I have my own such rules:
1. The story stinks if I could have written it.
This is true for two reasons. First, I have no
talent. Second, if I could have written it, it
sure isn't going to surprise me much, is it?
2. The story really stinks if I could have written
it in less than an hour.
In fact, I would say the following as a near
certainly. If I gave you the cast and budget of
this film, you could not make a worse movie than
this, no matter what you did. If I could have
given this cast and budget to Ed Wood, he would
have done better. This is, therefore, the worst
possible movie that could have been made, given
this star-studded cast, and deserves a special
place in the Hall of Shame. Mind you, it is
certainly not the worst movie ever made. You could
make a far worse one, and people have done so. But
if you could level the playing field and give
everyone the same cast and budget, this may be the
worst movie ever made from the available material.
The plot is a complete cliché. If Ed Wood wanted
to write a big, sweeping, lurid mini-series about
Latin America, this is exactly what he would have
written, complete with multi-generational sweep.
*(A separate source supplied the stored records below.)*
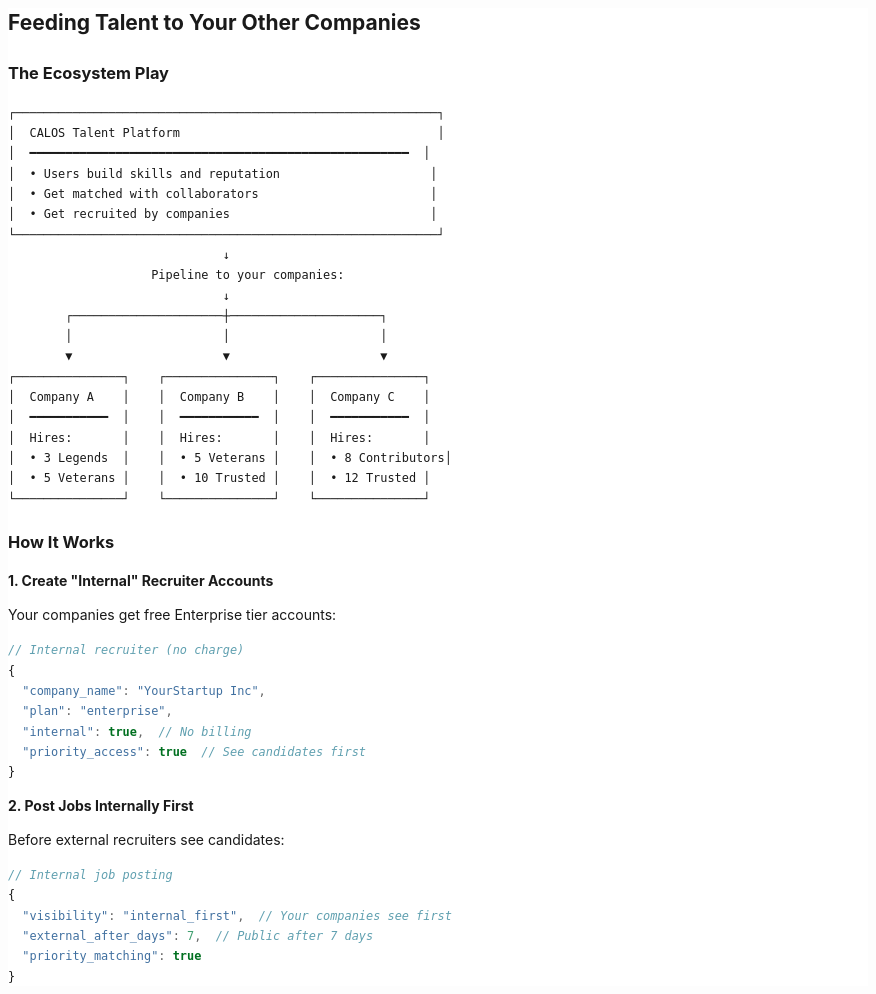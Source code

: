 
## Feeding Talent to Your Other Companies

### The Ecosystem Play

```
┌───────────────────────────────────────────────────────────┐
│  CALOS Talent Platform                                    │
│  ━━━━━━━━━━━━━━━━━━━━━━━━━━━━━━━━━━━━━━━━━━━━━━━━━━━━━  │
│  • Users build skills and reputation                     │
│  • Get matched with collaborators                        │
│  • Get recruited by companies                            │
└───────────────────────────────────────────────────────────┘
                              ↓
                    Pipeline to your companies:
                              ↓
        ┌─────────────────────┼─────────────────────┐
        │                     │                     │
        ▼                     ▼                     ▼
┌───────────────┐    ┌───────────────┐    ┌───────────────┐
│  Company A    │    │  Company B    │    │  Company C    │
│  ━━━━━━━━━━━  │    │  ━━━━━━━━━━━  │    │  ━━━━━━━━━━━  │
│  Hires:       │    │  Hires:       │    │  Hires:       │
│  • 3 Legends  │    │  • 5 Veterans │    │  • 8 Contributors│
│  • 5 Veterans │    │  • 10 Trusted │    │  • 12 Trusted │
└───────────────┘    └───────────────┘    └───────────────┘
```

### How It Works

**1. Create "Internal" Recruiter Accounts**

Your companies get free Enterprise tier accounts:

```javascript
// Internal recruiter (no charge)
{
  "company_name": "YourStartup Inc",
  "plan": "enterprise",
  "internal": true,  // No billing
  "priority_access": true  // See candidates first
}
```

**2. Post Jobs Internally First**

Before external recruiters see candidates:

```javascript
// Internal job posting
{
  "visibility": "internal_first",  // Your companies see first
  "external_after_days": 7,  // Public after 7 days
  "priority_matching": true
}
```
The rich landowner's daughter falls in love with
the revolutionary who wants to overthrow the class
of people represented by her father. The landowner
says that the people are children and have to be
treated as such. The revolutionary's father is the
landowner's trusted foreman. The landowner rapes
all the peasant girls, including one who appears
to have come from India - not sure what she was
doing there. One of his bastard sons turns out to
be the right-wing Colonel who talks like he came
from a mob family in upstate New York, and who
tortures his own half-sister in order to get
information about her revolutionary boyfriend.
Every single character is a cartoon, and there is
no effort made to develop any of them as
well-rounded individuals, although the landowner
does sort of make a half-hearted attempt at
deathbed reformation in the last couple of
minutes, as evil movie landowners are wont to do.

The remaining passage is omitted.